• ABOUT THIS EXERCISE:
Only lines holding the word "election" are wanted from the records; copy all of them.

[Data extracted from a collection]

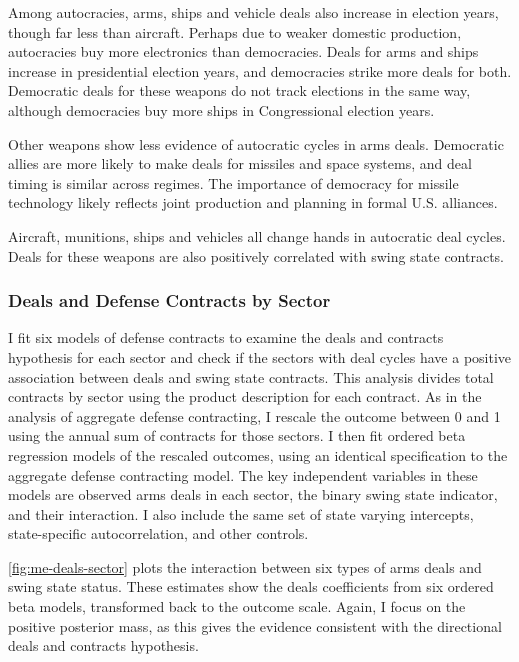 \documentclass[12pt]{article}
\begin{document}
Among autocracies, arms, ships and vehicle deals also increase in election years, though far less than aircraft. 
Perhaps due to weaker domestic production, autocracies buy more electronics than democracies. 
Deals for arms and ships increase in presidential election years, and democracies strike more deals for both.  
Democratic deals for these weapons do not track elections in the same way, although democracies buy more ships in Congressional election years. 


Other weapons show less evidence of autocratic cycles in arms deals. 
Democratic allies are more likely to make deals for missiles and space systems, and deal timing is similar across regimes. 
The importance of democracy for missile technology likely reflects joint production and planning in formal U.S. alliances. 


Aircraft, munitions, ships and vehicles all change hands in autocratic deal cycles. 
Deals for these weapons are also positively correlated with swing state contracts.  



\subsubsection{Deals and Defense Contracts by Sector}


I fit six models of defense contracts to examine the deals and contracts hypothesis for each sector and check if the sectors with deal cycles have a positive association between deals and swing state contracts. 
This analysis divides total contracts by sector using the product description for each contract. 
As in the analysis of aggregate defense contracting, I rescale the outcome between 0 and 1 using the annual sum of contracts for those sectors. 
I then fit ordered beta regression models of the rescaled outcomes, using an identical specification to the aggregate defense contracting model.
The key independent variables in these models are observed arms deals in each sector, the binary swing state indicator, and their interaction. 
I also include the same set of state varying intercepts, state-specific autocorrelation, and other controls. 


\autoref{fig:me-deals-sector} plots the interaction between six types of arms deals and swing state status.  
These estimates show the deals coefficients from six ordered beta models, transformed back to the outcome scale. 
Again, I focus on the positive posterior mass, as this gives the evidence consistent with the directional deals and contracts hypothesis.
\end{document}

• OUTPUT OF THE EXERCISE:
Among autocracies, arms, ships and vehicle deals also increase in election years, though far less than aircraft. 
Deals for arms and ships increase in presidential election years, and democracies strike more deals for both.  
Democratic deals for these weapons do not track elections in the same way, although democracies buy more ships in Congressional election years. 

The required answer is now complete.